== Your task ==
In the records below, which lines include "reach"? Copy them.

== Records for this task ==
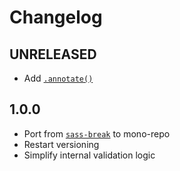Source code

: # Changelog

<!-- The order of list items should be: Critical/Fixes, New, Update, Remove, Underpinnings -->
<!-- ## UNRELEASED -->

## UNRELEASED

* Add [`.annotate()`](https://sass-fairy.com/api/break/helpers/annotate)

## 1.0.0

* Port from [`sass-break`](https://www.npmjs.com/package/sass-break) to mono-repo
* Restart versioning
* Simplify internal validation logic
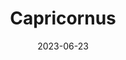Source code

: ---
title: "Capricornus"
type: constellation
date: 2023-06-23
borders:
  - Aquarius
  - Aquila
  - Microscopium
  - Piscis Austrinus
  - Sagittarius
hashtag: capricornus
subdivision-of:
  - southern celestial hemisphere
tags:
  - zodiac
  - goat
  - constellation
---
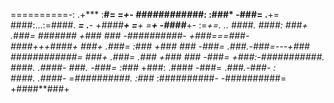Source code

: ==========-:                  .+***                 :**#=                   =*+-
############*:                :###*                 -###=                  .**+=
####:...:=####. ***=   .***- +*####**+ =**+    =**+ -####***+-     :=****+=. .. 
####.     ####: ###+   .###= *#######* +###    *### -##########-  +###===###-   
####*+++*####+  ###+   .###=  :###*    +###    *### -###=  .*###.-###=---+###   
############=   ###+   .###=  .###*    +###    *### -###=   +###:-###########.  
####.   .####-  ###*.  -###=  :###*    +###:  .#### -###=  .*###.-###-    :     
####.    .####- =##########.  :###*    :##########- -##########=  +####**###+   
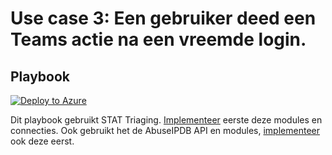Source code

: # Use case 3: Een gebruiker deed een Teams actie na een vreemde login.

## Playbook
[![Deploy to Azure](https://aka.ms/deploytoazurebutton)](https://portal.azure.com/#create/Microsoft.Template/uri/https%3A%2F%2Fraw.githubusercontent.com%2FAxelBornauw%2Fsentinel-use_cases%2Fmain%2FUse%2520case%25204%2Fazuredeploy.json)

Dit playbook gebruikt STAT Triaging. [Implementeer](https://github.com/briandelmsft/SentinelAutomationModules/tree/main/Deploy) eerste deze modules en connecties.
Ook gebruikt het de AbuseIPDB API en modules, [implementeer](https://github.com/Azure/Azure-Sentinel/tree/master/Solutions/AbuseIPDB/Playbooks#custom-connectors--3-playbook-templates-deployment) ook deze eerst. 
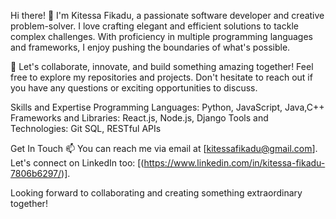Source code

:Hi there! 👋
I'm Kitessa Fikadu, a passionate software developer and creative problem-solver. I love crafting elegant and efficient solutions to tackle complex challenges. With proficiency in multiple programming languages and frameworks, I enjoy pushing the boundaries of what's possible.

🚀 Let's collaborate, innovate, and build something amazing together! Feel free to explore my repositories and projects. Don't hesitate to reach out if you have any questions or exciting opportunities to discuss.

Skills and Expertise
Programming Languages: Python, JavaScript, Java,C++
Frameworks and Libraries: React.js, Node.js, Django
Tools and Technologies: Git SQL, RESTful APIs

Get In Touch
📫 You can reach me via email at [kitessafikadu@gmail.com]. Let's connect on LinkedIn too: [(https://www.linkedin.com/in/kitessa-fikadu-7806b6297/)].

Looking forward to collaborating and creating something extraordinary together!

== Response to this task ==
🚀 Let's collaborate, innovate, and build something amazing together! Feel free to explore my repositories and projects. Don't hesitate to reach out if you have any questions or exciting opportunities to discuss.
📫 You can reach me via email at [kitessafikadu@gmail.com]. Let's connect on LinkedIn too: [(https://www.linkedin.com/in/kitessa-fikadu-7806b6297/)].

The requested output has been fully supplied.